Sin embargo, tan verdaderamente como es Cristo y pudo mostrarse, no puede pensar demasiado humanamente ni de su Persona en cuanto que está unida a la humanidad, ni de esta misma humanidad. En la historia de la raza humana la figura de Cristo aparece como un caso absolutamente único. Como hombre fué perfecto. Compuesto de un cuerpo y de un alma, su naturaleza humana poseía todas las propiedades de su componentes. Y con todo, su naturaleza divina no estaba por ello ni deformada ni disminuída. Fué un hombre perfecto y un hombre sin pecado; pero porque su naturaleza humana fué asumida por la hipóstasis divina y unida a la naturaleza absolutamente perfecta de Dios, fué al mismo tiempo un Hombre-Dios, es decir, un Dios que llevaba una vida humana o un hombre que, por su unión interior con Dios, participaba de la vida divina. Ni antes de Él, ni después de Él habrá un ser viviente y racional que pueda igualarlo en perfección y en el que, según la expresión de Berdiaeff, "los dos nacimientos se unen en uno solo, los dos movimientos —el que viene de Dios y el que viene de los hombres— se transforman en un solo y mismo impulso" (7). El amor realiza en él la síntesis de lo divino y de lo humano; y todo, menos el pecado, podía entrar en Él. Aunque fuera Dios, podía anonadarse hasta tomar la forma de un esclavo, y porque se había cargado con el peso de nuestros pecados, podía sentirse realmente como abandonado de Dios.

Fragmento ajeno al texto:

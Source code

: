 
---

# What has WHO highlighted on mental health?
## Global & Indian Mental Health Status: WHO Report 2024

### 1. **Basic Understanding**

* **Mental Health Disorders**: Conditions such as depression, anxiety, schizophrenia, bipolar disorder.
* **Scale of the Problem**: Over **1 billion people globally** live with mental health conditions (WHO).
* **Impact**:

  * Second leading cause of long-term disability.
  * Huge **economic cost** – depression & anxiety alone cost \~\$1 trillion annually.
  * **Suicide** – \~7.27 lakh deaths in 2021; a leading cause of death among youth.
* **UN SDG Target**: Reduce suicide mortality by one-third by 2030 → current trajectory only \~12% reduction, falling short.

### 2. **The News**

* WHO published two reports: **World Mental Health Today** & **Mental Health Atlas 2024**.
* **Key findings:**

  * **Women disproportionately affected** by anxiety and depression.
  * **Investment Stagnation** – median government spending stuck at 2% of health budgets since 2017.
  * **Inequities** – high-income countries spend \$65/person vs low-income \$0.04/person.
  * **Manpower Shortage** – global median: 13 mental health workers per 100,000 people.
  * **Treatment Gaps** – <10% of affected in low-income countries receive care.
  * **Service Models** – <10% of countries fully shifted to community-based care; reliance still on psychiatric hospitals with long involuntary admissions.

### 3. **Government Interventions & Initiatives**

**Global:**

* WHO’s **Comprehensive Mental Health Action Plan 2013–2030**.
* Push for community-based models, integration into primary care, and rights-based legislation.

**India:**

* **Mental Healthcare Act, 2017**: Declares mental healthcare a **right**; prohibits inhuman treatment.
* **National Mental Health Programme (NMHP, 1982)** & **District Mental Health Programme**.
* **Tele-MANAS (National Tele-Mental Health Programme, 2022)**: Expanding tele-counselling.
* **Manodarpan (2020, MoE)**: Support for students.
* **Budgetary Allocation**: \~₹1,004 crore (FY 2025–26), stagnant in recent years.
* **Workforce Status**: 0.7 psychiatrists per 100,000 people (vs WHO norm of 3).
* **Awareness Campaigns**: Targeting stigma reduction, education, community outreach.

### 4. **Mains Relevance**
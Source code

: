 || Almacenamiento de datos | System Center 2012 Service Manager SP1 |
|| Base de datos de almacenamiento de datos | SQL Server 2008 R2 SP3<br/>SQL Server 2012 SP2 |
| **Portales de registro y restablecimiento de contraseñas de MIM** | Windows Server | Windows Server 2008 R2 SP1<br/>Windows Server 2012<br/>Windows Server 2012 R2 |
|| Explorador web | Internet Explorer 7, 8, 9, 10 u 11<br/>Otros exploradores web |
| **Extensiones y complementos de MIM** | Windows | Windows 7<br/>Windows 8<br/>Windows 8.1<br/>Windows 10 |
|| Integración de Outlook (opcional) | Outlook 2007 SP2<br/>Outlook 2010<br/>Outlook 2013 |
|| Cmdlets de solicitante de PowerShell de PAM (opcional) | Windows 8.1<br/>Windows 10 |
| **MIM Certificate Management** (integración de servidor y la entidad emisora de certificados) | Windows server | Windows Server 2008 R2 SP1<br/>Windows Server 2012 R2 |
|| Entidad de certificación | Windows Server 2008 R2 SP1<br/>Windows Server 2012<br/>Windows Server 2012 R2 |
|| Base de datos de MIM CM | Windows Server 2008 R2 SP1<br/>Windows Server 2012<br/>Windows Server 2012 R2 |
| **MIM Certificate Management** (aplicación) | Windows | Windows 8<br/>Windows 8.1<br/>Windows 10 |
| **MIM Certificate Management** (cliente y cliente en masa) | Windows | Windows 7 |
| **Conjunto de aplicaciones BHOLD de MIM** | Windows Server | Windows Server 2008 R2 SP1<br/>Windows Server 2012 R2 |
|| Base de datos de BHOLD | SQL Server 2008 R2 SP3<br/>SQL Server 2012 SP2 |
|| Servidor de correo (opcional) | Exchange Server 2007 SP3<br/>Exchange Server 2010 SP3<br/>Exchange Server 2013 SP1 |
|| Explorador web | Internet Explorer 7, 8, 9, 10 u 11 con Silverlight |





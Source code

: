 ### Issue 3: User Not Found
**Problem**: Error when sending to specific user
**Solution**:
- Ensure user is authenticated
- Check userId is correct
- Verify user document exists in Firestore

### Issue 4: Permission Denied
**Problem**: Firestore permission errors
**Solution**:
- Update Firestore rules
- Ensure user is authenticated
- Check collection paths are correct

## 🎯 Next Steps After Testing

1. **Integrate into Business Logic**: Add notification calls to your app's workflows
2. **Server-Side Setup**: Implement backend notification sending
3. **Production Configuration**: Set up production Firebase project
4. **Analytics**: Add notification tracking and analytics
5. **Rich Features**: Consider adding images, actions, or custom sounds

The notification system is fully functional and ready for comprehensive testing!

Desde el instante de su concepción, su naturaleza humana, como consecuencia de su unión con la naturaleza divina, fué divinizada; y desde ese momento fué Cristo, es decir, el ungido de Dios. La naturaleza humana no fué por esto ahogada ni arrojada a la sombra por la divinidad. Al contrario: se volvió todavía más luminosa y más grande. Cristo fué enviado para revelarnos a Dios por medio de su palabra, por su acción, por su predicación profética, sus milagros y su sacrificio. Para el hombre como tal esto es una gloria, una elevación que en sí y por sí Dios mismo la ha vivido y por la que se ha revelado. Su persona, la Persona del Hijo. "lleno de gracia y de verdad", ha derramado su plenitud sobre la naturaleza humana en la medida en que esta naturaleza podía recibirla y aceptarla. Y en primer lugar la plenitud de la Gracia, de la Verdad y de la Sabiduría de la misma Divinidad que llena su humanidad como un globo de sol, para irradiar luego esta luz de perfección espiritual sobre toda la humanidad y sobre el mundo entero.

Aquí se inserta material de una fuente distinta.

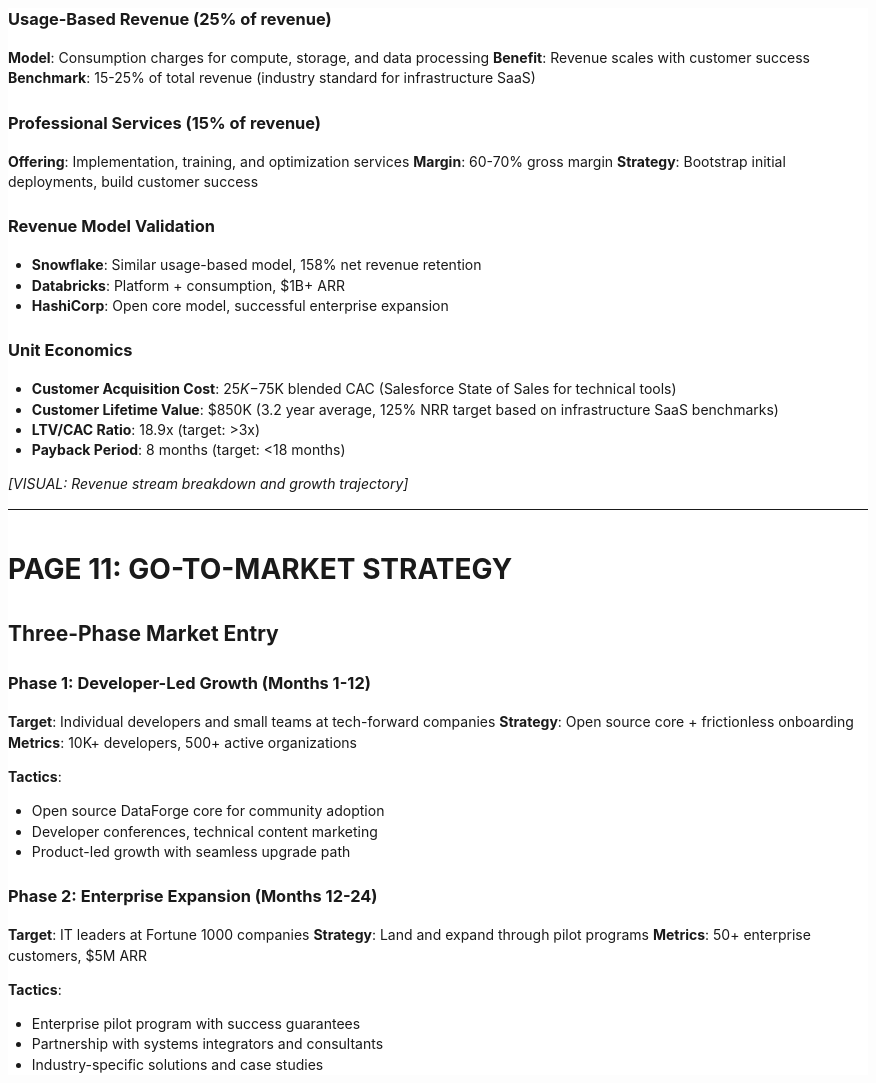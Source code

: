 ### Usage-Based Revenue (25% of revenue)
**Model**: Consumption charges for compute, storage, and data processing
**Benefit**: Revenue scales with customer success
**Benchmark**: 15-25% of total revenue (industry standard for infrastructure SaaS)

### Professional Services (15% of revenue)
**Offering**: Implementation, training, and optimization services
**Margin**: 60-70% gross margin
**Strategy**: Bootstrap initial deployments, build customer success

### Revenue Model Validation
- **Snowflake**: Similar usage-based model, 158% net revenue retention
- **Databricks**: Platform + consumption, $1B+ ARR
- **HashiCorp**: Open core model, successful enterprise expansion

### Unit Economics
- **Customer Acquisition Cost**: $25K-$75K blended CAC (Salesforce State of Sales for technical tools)
- **Customer Lifetime Value**: $850K (3.2 year average, 125% NRR target based on infrastructure SaaS benchmarks)
- **LTV/CAC Ratio**: 18.9x (target: >3x)
- **Payback Period**: 8 months (target: <18 months)

*[VISUAL: Revenue stream breakdown and growth trajectory]*

---

# PAGE 11: GO-TO-MARKET STRATEGY

## Three-Phase Market Entry

### Phase 1: Developer-Led Growth (Months 1-12)
**Target**: Individual developers and small teams at tech-forward companies
**Strategy**: Open source core + frictionless onboarding
**Metrics**: 10K+ developers, 500+ active organizations

**Tactics**:
- Open source DataForge core for community adoption
- Developer conferences, technical content marketing
- Product-led growth with seamless upgrade path

### Phase 2: Enterprise Expansion (Months 12-24)  
**Target**: IT leaders at Fortune 1000 companies
**Strategy**: Land and expand through pilot programs
**Metrics**: 50+ enterprise customers, $5M ARR

**Tactics**:
- Enterprise pilot program with success guarantees
- Partnership with systems integrators and consultants
- Industry-specific solutions and case studies
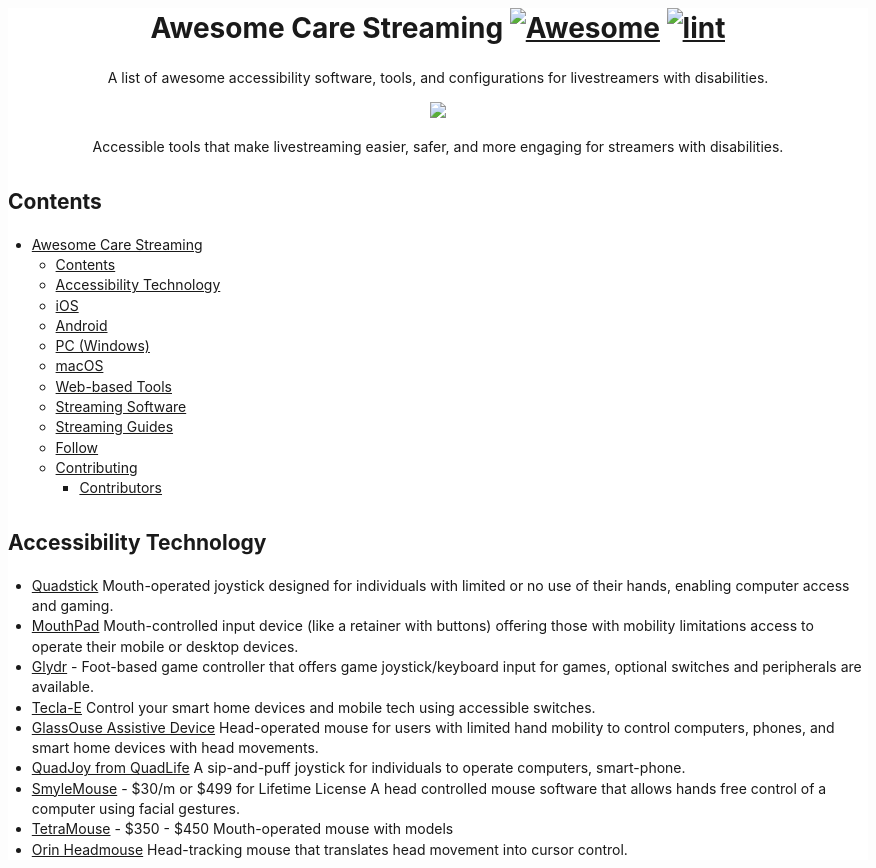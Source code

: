 <div align="center">





# Awesome Care Streaming [![Awesome](https://awesome.re/badge.svg)](https://awesome.re) [![lint](https://github.com/streamyourcare/awesome-care-streaming/actions/workflows/lint.yaml/badge.svg)](https://github.com/streamyourcare/awesome-care-streaming/actions/workflows/lint.yaml)



A list of awesome accessibility software, tools, and configurations for livestreamers with disabilities.



<a href="" target="_blank" rel="noopener noreferrer">
  <img src="https://i.imgur.com/QQIDfQY.jpeg" />
</a>



Accessible tools that make livestreaming easier, safer, and more engaging for streamers with disabilities.

</div>



## Contents

- [Awesome Care Streaming  ](#awesome-care-streaming--)
  - [Contents](#contents)
  - [Accessibility Technology](#accessibility-technology)
  - [iOS](#ios)
  - [Android](#android)
  - [PC (Windows)](#pc-windows)
  - [macOS](#macOS)
  - [Web-based Tools](#web-based-tools)
  - [Streaming Software](#streaming-software)
  - [Streaming Guides](#streaming-guides)
  - [Follow](#follow)
  - [Contributing](#contributing)
    - [Contributors](#contributors)



## Accessibility Technology
- [Quadstick](https://www.quadstick.com/) Mouth-operated joystick designed for individuals with limited or no use of their hands, enabling computer access and gaming.
- [MouthPad](https://www.augmental.tech/) Mouth-controlled input device (like a retainer with buttons) offering those with mobility limitations access to operate their mobile or desktop devices.
- [Glydr](https://www.glydr.gg/) - Foot-based game controller that offers game joystick/keyboard input for games, optional switches and peripherals are available.
- [Tecla-E](https://gettecla.com/products/tecla-e) Control your smart home devices and mobile tech using accessible switches.
- [GlassOuse Assistive Device](https://glassouse.com/product/glassouse-pro/) Head-operated mouse for users with limited hand mobility to control computers, phones, and smart home devices with head movements.
- [QuadJoy from QuadLife](https://quad.life/products-builder/p/quadjoy4kit) A sip-and-puff joystick for individuals to operate computers, smart-phone.
- [SmyleMouse](https://smylemouse.com/shop/) - $30/m or $499 for Lifetime License A head controlled mouse software that allows hands free control of a computer using facial gestures.
- [TetraMouse](https://tetramouse.com/) - $350 - $450 Mouth-operated mouse with models
- [Orin Headmouse](https://www.orin.com/access/headmouse/) Head-tracking mouse that translates head movement into cursor control.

La unión hipostática implica, además, la plenitud de la gracia santificante, es decir, de la divinización. Ella la sigue como la luz sigue al sol. Se trata aquí de un perfeccionamiento que hace apto para unir a Dios lo que es finito (naturaleza humana). La gracia es precisamente el modo de ser de la naturaleza, y su esencia consiste en fundar en lo finito esta relación de la unión con lo infinito que, en el caso presente, es la unión hipostática. De la plenitud de esta gracia del Hombre-Dios todos hemos recibido, y "gracia por gracia" (Jo. I, 16-17). El "Doctor de la gracia", San Agustín, comenta luminosamente estas palabras : "El mismo Señor Jesús nos ha dado al Espíritu Santo, no solamente como Dios, sino que también lo ha recibido como hombre. Por esto es llamado "lleno de gracia y del Espíritu Santo" (Jo. I, 14; Luc., II, 52; IV, 1). No ciertamente por una acción visible, sino por el don de la gracia, simbolizado por la unción visible de la que se sirve la Iglesia para ungir a sus bautizados" (8).

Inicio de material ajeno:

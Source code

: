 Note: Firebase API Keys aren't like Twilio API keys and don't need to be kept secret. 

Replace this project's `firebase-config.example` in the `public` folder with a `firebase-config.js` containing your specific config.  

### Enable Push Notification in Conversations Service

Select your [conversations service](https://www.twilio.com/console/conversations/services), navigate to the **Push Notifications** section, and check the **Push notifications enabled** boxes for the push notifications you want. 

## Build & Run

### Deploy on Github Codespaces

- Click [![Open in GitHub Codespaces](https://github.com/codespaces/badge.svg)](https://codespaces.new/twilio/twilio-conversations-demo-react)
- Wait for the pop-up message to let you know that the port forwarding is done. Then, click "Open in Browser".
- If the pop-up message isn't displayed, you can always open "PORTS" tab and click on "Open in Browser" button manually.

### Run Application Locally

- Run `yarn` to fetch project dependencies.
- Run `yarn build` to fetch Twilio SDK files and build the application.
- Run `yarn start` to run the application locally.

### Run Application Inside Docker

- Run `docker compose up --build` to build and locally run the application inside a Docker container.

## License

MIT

Por esto también Él aparece como el más amable, el más fascinante, el más hermoso de todos los hijos de los hombres. Todo en Él, todo su ser respira la gracia y el amor. El es la garantía que nos certifica que el amor de Dios se ha derramado, una vez más por todas, sobre la raza humana. Toda su vida, todo lo que ha pensado, dicho y anunciado, todas sus plegarias, todo lo que ha hecho y cumplido, no fué sino un oleaje continuo de la bondad generosa y de la benevolencia de Dios. Por esto las turbas estaban hasta tal punto subyugadas por "las palabras que caían de sus labios", que les parecía que Él "no enseñaba como los doctores y los fariseos", y se apretujaban alrededor de Él y lo buscaban por todas partes. "Jesucristo, dice Pascal, es un Dios al que uno se acerca sin orgullo y bajo el cual uno se humilla sin desesperación" (9).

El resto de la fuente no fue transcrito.